[Start of section]

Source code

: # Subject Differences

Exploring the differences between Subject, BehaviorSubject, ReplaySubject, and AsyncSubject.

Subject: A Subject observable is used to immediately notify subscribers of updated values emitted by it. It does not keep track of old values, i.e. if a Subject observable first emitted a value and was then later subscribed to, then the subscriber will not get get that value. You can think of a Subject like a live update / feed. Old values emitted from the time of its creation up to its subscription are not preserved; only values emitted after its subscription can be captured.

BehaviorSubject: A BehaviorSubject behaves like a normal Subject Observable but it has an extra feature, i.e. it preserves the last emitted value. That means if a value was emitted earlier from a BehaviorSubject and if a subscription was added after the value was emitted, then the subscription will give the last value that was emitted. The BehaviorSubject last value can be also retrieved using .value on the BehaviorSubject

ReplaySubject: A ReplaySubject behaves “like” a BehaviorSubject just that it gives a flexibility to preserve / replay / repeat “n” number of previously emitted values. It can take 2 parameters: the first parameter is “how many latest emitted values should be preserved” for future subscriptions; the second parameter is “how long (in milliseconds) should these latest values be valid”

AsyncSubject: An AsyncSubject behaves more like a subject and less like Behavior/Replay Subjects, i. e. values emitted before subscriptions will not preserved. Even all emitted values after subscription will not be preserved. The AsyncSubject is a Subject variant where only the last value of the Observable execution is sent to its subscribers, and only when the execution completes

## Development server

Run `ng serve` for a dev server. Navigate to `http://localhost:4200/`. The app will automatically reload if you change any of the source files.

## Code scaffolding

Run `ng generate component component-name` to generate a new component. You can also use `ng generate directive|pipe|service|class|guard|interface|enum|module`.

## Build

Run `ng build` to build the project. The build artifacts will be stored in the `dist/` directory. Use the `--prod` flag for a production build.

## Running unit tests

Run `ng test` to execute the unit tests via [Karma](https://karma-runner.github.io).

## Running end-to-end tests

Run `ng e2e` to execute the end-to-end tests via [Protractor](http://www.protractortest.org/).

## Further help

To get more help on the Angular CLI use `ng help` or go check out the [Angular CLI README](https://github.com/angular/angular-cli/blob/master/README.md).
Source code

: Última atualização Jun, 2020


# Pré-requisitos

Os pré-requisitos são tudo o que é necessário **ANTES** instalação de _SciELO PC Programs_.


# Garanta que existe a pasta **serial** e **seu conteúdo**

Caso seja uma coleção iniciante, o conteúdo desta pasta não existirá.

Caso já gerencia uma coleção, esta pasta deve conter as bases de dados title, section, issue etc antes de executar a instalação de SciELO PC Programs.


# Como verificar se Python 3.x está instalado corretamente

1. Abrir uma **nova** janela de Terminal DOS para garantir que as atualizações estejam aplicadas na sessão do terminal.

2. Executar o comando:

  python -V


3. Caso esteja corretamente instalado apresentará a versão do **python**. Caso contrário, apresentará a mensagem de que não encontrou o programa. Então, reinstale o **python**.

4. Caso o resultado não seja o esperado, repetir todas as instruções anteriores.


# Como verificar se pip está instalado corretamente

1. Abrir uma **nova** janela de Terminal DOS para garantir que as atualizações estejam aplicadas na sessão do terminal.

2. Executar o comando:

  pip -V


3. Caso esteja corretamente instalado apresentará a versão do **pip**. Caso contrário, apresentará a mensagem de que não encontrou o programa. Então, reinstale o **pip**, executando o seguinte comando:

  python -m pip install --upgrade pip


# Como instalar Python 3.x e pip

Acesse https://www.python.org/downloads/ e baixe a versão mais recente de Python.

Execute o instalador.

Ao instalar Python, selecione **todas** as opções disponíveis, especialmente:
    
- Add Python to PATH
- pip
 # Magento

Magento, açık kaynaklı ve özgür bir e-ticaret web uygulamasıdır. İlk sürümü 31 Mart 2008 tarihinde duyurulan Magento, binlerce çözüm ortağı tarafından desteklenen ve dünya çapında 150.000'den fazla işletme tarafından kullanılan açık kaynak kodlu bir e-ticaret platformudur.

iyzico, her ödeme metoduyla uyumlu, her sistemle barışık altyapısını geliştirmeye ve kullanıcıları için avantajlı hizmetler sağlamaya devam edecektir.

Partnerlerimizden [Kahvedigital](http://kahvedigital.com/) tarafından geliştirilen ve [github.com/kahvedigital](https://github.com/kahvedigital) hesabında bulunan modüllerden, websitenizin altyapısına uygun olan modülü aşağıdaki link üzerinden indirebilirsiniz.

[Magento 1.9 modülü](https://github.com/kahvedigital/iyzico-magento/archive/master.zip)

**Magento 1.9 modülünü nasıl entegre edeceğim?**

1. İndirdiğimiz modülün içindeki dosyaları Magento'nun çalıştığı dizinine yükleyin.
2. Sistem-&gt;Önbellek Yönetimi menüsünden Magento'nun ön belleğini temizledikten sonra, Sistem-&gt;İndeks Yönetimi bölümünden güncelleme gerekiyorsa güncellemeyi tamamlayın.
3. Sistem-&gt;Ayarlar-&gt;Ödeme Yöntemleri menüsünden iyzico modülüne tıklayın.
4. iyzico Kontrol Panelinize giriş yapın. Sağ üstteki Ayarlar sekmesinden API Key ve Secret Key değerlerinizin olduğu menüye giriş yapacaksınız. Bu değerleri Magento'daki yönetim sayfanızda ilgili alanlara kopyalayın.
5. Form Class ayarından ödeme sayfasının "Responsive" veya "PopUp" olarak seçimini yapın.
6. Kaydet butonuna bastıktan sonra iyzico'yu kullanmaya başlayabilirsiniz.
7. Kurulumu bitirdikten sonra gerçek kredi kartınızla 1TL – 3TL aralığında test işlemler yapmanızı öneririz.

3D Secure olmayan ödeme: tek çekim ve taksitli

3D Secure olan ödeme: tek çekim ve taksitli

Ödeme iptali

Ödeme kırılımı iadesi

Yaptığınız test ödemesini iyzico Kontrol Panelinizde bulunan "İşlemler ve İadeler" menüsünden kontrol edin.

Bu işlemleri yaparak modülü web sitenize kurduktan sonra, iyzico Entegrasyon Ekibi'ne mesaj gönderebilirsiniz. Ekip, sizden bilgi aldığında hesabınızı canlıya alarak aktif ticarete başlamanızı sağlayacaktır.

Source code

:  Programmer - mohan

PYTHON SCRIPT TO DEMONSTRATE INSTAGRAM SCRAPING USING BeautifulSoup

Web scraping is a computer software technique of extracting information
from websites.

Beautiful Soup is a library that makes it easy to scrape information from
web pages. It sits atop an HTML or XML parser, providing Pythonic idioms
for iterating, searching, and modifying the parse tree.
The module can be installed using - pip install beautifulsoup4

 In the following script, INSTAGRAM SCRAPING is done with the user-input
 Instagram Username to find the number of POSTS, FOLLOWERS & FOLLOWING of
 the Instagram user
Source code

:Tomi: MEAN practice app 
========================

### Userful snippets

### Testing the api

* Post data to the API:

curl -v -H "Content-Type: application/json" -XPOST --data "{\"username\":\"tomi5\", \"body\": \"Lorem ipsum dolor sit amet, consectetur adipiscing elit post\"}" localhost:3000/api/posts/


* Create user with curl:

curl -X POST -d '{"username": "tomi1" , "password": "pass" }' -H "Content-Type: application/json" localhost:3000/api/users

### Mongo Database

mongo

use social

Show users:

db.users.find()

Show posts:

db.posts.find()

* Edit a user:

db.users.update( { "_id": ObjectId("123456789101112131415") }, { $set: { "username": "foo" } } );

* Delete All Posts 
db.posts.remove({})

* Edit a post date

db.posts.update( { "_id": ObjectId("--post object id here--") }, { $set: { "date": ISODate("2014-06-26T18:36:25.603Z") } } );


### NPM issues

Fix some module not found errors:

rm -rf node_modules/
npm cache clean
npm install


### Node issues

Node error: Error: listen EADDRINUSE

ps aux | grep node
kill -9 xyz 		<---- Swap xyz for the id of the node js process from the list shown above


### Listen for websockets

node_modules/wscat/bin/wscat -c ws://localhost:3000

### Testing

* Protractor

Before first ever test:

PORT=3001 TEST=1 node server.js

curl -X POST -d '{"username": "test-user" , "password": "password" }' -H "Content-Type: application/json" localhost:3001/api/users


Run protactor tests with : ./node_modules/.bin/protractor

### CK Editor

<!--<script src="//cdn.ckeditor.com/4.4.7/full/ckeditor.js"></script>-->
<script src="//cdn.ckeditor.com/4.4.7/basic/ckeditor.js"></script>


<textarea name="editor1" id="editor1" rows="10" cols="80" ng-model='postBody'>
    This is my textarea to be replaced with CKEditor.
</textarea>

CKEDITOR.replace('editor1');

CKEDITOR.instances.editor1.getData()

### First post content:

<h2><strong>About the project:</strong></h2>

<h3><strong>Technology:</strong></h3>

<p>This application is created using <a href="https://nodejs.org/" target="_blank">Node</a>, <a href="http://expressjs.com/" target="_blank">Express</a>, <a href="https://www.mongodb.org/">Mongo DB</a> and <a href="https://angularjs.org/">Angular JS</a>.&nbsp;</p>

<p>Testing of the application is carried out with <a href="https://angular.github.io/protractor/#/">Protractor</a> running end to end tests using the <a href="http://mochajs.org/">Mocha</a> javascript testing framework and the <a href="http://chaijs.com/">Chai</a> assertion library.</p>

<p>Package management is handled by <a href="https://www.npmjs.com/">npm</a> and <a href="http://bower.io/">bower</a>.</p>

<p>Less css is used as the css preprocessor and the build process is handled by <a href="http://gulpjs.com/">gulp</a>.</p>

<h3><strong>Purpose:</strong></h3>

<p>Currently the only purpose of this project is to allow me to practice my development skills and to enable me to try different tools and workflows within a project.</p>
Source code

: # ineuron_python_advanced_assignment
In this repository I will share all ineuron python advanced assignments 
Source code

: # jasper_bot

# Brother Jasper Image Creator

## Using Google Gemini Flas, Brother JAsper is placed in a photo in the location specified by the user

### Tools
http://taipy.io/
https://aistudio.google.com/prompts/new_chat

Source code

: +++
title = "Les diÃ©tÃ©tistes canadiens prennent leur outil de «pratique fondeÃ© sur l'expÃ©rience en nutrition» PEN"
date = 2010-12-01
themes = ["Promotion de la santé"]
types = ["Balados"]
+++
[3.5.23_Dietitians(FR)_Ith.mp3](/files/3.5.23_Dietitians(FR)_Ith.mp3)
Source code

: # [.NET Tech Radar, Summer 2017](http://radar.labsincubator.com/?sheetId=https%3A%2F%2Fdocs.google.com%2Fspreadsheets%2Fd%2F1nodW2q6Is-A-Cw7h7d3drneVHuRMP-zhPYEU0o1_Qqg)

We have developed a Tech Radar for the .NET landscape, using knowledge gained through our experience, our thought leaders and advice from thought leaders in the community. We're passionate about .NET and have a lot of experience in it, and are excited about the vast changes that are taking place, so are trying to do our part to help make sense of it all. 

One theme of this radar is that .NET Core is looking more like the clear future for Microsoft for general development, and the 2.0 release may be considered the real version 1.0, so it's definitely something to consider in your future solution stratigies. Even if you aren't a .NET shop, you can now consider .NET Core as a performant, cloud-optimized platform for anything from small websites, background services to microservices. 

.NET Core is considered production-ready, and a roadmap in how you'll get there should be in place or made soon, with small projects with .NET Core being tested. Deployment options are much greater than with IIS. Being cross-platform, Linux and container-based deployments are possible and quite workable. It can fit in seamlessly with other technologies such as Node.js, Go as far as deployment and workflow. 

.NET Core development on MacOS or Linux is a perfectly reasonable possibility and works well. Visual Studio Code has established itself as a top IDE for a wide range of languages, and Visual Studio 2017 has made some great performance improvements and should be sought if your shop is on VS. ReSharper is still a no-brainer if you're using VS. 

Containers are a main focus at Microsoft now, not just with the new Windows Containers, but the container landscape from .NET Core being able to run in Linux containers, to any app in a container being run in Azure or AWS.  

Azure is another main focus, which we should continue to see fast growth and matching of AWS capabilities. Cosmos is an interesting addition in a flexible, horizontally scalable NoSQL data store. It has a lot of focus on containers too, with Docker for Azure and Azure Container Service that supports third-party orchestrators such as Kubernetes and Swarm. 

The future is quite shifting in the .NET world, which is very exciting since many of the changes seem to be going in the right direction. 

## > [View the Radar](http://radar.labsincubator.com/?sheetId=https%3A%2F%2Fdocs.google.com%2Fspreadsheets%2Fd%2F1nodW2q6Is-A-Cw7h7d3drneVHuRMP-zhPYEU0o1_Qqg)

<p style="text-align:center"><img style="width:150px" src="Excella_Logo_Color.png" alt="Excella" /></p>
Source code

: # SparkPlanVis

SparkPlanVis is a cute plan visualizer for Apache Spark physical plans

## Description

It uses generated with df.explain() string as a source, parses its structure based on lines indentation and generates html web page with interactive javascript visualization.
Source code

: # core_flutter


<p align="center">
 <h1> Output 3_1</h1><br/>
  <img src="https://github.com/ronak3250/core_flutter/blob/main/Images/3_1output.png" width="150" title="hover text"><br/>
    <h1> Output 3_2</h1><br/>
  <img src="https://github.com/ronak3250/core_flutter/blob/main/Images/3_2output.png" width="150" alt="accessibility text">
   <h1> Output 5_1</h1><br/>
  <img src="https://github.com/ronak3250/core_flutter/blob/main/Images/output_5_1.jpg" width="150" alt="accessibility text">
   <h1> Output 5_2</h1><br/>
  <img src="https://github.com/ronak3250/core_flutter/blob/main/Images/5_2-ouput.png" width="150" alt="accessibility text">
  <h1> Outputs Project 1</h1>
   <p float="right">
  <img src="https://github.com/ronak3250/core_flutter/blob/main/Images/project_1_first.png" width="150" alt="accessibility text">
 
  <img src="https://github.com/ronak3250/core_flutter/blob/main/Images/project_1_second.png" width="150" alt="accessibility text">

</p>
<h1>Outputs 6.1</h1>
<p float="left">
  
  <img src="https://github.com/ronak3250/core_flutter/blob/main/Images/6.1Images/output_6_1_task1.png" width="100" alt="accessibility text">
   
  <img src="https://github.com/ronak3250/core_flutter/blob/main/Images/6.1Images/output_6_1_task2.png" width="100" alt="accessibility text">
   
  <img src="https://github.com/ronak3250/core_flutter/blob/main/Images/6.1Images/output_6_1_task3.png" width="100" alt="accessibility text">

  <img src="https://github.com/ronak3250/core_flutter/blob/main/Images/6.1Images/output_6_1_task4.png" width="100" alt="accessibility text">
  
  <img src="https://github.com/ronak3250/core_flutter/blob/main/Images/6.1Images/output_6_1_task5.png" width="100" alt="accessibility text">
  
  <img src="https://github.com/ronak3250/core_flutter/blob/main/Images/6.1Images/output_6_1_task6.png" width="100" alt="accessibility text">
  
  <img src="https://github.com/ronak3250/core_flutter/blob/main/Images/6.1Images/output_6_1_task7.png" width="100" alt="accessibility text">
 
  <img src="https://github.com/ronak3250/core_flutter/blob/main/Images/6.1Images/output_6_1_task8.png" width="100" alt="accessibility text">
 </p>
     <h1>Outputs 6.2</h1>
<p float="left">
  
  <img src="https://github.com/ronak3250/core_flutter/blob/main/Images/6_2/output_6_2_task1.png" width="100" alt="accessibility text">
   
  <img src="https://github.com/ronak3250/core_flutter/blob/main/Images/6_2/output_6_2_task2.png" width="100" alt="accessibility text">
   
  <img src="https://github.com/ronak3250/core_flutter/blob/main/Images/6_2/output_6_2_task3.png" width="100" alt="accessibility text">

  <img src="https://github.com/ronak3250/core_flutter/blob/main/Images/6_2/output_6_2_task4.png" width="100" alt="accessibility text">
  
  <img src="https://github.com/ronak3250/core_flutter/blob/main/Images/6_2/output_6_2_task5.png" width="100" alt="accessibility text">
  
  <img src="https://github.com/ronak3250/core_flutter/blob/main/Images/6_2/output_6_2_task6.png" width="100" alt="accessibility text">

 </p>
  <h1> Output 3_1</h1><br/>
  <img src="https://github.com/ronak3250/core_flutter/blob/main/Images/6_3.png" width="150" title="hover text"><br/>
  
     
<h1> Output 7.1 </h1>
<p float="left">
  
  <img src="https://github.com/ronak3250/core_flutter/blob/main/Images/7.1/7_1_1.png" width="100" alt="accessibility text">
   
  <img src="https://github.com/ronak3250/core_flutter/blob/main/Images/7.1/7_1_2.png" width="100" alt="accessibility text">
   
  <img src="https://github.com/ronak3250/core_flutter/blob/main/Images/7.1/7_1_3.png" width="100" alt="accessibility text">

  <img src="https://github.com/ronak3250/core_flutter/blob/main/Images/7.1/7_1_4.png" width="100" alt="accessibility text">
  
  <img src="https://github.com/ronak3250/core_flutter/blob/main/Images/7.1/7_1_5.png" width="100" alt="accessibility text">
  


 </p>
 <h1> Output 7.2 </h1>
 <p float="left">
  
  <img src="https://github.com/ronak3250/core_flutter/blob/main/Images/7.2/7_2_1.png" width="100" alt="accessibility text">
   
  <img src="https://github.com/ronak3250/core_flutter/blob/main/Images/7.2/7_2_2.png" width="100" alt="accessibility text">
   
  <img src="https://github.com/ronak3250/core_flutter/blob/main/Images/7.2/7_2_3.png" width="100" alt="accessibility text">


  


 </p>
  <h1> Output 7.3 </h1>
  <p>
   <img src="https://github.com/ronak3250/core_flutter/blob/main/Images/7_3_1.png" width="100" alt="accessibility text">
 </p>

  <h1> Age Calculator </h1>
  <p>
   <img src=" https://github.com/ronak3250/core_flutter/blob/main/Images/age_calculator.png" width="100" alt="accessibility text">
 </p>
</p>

[End of section]

### [Task statement]
Return only the part of the records above that opens with the line containing "the source files." and closes with the line containing "reinstale o **python**.", ends included.

### [Response area]
Run `ng serve` for a dev server. Navigate to `http://localhost:4200/`. The app will automatically reload if you change any of the source files.

## Code scaffolding

Run `ng generate component component-name` to generate a new component. You can also use `ng generate directive|pipe|service|class|guard|interface|enum|module`.

## Build

Run `ng build` to build the project. The build artifacts will be stored in the `dist/` directory. Use the `--prod` flag for a production build.

## Running unit tests

Run `ng test` to execute the unit tests via [Karma](https://karma-runner.github.io).

## Running end-to-end tests

Run `ng e2e` to execute the end-to-end tests via [Protractor](http://www.protractortest.org/).

## Further help

To get more help on the Angular CLI use `ng help` or go check out the [Angular CLI README](https://github.com/angular/angular-cli/blob/master/README.md).
Source code

: Última atualização Jun, 2020


# Pré-requisitos

Os pré-requisitos são tudo o que é necessário **ANTES** instalação de _SciELO PC Programs_.


# Garanta que existe a pasta **serial** e **seu conteúdo**

Caso seja uma coleção iniciante, o conteúdo desta pasta não existirá.

Caso já gerencia uma coleção, esta pasta deve conter as bases de dados title, section, issue etc antes de executar a instalação de SciELO PC Programs.


# Como verificar se Python 3.x está instalado corretamente

1. Abrir uma **nova** janela de Terminal DOS para garantir que as atualizações estejam aplicadas na sessão do terminal.

2. Executar o comando:

  python -V


3. Caso esteja corretamente instalado apresentará a versão do **python**. Caso contrário, apresentará a mensagem de que não encontrou o programa. Então, reinstale o **python**.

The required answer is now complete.